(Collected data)
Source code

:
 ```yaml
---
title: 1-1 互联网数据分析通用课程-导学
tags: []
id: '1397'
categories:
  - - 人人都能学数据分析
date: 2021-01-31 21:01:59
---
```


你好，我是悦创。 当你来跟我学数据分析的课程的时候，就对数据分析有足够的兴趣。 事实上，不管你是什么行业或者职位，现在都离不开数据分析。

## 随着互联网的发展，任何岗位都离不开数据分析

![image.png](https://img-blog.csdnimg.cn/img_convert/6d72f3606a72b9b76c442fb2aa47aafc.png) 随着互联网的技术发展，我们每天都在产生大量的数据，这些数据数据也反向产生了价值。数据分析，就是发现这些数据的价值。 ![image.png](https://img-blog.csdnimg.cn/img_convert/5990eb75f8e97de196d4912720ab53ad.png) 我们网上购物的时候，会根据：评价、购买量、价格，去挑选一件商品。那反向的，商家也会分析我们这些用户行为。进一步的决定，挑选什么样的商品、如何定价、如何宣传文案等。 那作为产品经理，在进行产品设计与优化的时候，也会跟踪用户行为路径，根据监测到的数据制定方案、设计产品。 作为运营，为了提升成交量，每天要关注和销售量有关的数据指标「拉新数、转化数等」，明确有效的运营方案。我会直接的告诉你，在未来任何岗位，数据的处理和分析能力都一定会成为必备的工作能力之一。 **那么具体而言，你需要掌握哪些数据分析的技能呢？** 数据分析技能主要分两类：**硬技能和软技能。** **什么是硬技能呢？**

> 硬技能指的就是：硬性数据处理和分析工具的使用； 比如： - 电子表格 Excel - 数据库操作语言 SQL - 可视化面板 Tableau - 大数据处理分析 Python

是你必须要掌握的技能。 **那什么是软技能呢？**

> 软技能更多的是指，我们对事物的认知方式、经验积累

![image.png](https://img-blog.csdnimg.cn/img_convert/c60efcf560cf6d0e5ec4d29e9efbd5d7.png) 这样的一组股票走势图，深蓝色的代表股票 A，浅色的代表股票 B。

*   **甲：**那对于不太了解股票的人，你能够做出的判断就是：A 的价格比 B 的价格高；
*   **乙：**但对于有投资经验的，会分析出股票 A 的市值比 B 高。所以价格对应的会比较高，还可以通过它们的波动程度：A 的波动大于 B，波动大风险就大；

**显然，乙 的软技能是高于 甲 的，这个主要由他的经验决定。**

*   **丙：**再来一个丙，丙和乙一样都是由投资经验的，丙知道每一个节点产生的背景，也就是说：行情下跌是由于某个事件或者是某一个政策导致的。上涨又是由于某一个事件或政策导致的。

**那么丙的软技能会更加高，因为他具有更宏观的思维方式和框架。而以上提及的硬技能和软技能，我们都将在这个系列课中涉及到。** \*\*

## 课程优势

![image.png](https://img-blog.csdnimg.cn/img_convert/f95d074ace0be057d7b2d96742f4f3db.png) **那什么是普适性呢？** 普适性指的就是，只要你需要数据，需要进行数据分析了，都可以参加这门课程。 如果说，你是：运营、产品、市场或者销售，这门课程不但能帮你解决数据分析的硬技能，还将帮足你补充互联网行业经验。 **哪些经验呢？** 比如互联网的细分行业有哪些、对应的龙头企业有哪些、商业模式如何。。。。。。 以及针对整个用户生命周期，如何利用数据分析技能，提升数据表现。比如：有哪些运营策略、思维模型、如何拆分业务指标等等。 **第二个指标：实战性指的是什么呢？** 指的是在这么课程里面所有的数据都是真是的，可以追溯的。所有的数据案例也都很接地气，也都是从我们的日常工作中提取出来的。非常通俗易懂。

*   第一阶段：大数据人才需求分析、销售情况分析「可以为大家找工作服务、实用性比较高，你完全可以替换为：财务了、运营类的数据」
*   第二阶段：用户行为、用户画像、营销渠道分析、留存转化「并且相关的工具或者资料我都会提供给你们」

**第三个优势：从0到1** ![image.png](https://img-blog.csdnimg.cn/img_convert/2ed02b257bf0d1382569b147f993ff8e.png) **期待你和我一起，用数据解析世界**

--

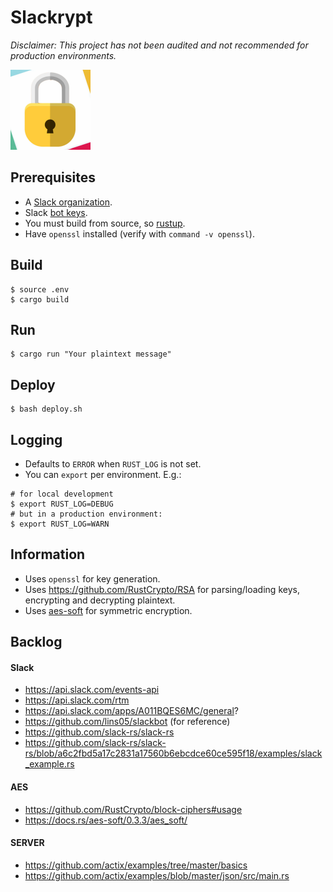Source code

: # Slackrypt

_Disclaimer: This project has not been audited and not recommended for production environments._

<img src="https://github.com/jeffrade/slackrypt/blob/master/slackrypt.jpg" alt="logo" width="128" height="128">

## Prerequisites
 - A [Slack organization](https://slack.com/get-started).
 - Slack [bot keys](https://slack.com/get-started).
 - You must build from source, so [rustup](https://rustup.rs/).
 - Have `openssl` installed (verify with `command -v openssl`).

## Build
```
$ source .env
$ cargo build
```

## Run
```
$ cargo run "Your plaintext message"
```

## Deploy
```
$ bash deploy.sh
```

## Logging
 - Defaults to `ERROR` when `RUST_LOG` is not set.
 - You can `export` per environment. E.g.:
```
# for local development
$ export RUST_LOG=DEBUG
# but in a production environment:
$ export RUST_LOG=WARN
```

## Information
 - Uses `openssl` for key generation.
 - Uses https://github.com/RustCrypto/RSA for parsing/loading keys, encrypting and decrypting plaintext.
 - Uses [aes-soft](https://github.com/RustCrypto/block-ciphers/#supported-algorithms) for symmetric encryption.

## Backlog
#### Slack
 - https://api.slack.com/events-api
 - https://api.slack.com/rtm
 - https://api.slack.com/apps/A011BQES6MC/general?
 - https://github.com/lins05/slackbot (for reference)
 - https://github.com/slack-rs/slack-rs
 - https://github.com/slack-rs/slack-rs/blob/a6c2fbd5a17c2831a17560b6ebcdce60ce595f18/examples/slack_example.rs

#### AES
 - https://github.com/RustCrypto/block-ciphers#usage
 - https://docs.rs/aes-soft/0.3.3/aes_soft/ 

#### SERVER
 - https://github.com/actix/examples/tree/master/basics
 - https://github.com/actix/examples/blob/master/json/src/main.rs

• HOW TO COMPLETE THIS TASK: Filter the entries above down to the lines that contain "block".

• SOLUTION TO THE PROBLEM:
 - Uses [aes-soft](https://github.com/RustCrypto/block-ciphers/#supported-algorithms) for symmetric encryption.
 - https://github.com/RustCrypto/block-ciphers#usage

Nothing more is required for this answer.